[Cryptography] 'The intelligence coup of the century'

Henry Baker hbaker1 at pipeline.com
Sat Feb 15 18:21:24 EST 2020


At 10:03 PM 2/14/2020, Bill Stewart wrote:
>Back in the 486 or early Pentium years, I was visiting my parents and noticed that my laptop's screen was showing up, shrunken and slightly out of phase, on their TV set. We were guessing that it was the VGA port on the back leaking signal, but it was certainly fun from a TEMPEST perspective - why bother decoding the CPU's signals when you can receive the screen's output directly?

The NSA came to MIT to recruit computer science people in the early 1970's,
and they brought a van and parked it at the base of the 9-story building
at 545 Tech Square.  Supposedly (I didn't go inside the van, but was told
by others) that the van was showing -- in real time -- the contents of the
video screens on the 9th floor in the computer room.

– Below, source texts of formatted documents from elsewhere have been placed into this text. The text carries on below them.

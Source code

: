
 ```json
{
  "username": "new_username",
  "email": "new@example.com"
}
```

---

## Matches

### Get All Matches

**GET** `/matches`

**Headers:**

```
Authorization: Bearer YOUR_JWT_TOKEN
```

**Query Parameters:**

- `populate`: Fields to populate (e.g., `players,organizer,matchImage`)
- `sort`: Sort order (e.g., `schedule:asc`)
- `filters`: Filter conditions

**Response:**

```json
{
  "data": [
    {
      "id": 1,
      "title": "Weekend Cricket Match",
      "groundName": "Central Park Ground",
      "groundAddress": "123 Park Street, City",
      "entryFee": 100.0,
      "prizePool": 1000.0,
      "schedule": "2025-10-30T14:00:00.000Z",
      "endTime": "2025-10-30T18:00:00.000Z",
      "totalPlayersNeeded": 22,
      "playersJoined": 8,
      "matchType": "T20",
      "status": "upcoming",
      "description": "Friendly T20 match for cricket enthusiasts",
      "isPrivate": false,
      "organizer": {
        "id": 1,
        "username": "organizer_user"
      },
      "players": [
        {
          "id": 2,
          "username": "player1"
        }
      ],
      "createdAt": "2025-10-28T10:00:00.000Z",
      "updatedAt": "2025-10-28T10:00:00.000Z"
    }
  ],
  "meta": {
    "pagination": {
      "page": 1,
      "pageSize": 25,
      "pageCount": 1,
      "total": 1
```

Since I wasn't there, and didn't see the complete setup, I couldn't
tell from the story whether they were simply receiving the video signals
from the video monitors, or whether they had hacked into the computers.
The video signals would be relatively easy to capture, but then how
could they separate out one particular screen from 50-100 *other screens*
operating in various floors of this building in real time?